START EXTRACTED ENTRIES
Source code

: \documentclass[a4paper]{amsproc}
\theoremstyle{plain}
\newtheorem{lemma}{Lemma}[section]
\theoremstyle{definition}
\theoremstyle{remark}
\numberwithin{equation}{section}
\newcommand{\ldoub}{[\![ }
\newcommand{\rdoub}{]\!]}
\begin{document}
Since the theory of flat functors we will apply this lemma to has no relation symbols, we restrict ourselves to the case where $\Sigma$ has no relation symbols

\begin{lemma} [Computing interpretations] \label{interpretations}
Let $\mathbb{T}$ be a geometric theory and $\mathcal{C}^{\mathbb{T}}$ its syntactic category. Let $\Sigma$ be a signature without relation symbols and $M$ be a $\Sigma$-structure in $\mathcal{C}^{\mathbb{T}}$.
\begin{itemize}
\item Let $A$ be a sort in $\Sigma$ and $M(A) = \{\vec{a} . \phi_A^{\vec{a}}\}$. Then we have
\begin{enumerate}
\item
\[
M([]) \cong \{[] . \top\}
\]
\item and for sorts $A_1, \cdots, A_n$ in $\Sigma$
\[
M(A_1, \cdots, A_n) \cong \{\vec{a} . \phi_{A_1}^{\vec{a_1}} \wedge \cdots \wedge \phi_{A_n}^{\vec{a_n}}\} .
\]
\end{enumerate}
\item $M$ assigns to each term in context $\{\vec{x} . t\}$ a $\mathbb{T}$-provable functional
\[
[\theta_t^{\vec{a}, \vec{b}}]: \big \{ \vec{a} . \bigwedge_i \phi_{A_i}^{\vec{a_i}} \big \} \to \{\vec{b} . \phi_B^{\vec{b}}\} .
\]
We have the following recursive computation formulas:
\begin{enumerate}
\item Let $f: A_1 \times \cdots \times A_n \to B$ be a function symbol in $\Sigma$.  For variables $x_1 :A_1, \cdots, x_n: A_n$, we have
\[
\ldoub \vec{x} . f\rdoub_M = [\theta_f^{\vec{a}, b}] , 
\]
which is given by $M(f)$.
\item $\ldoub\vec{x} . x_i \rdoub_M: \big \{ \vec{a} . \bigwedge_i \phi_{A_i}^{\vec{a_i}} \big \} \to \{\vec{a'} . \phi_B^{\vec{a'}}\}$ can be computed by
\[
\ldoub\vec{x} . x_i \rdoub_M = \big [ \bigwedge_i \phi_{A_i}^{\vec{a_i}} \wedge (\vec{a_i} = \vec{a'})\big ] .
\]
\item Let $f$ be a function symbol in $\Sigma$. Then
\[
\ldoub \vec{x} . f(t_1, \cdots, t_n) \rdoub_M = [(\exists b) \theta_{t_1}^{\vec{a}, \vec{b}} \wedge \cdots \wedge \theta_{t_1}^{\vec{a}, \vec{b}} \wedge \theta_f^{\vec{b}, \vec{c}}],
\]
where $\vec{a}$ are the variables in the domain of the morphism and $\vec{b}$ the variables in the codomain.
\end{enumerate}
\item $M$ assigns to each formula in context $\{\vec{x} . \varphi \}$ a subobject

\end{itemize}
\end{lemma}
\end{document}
END EXTRACTED ENTRIES
◆ **INSTRUCTIONS TO FOLLOW**
Scan the data above and report each line in which "theoremstyle" is present.

◆ **RESPONSE TO THIS TASK**
\theoremstyle{plain}
\theoremstyle{definition}
\theoremstyle{remark}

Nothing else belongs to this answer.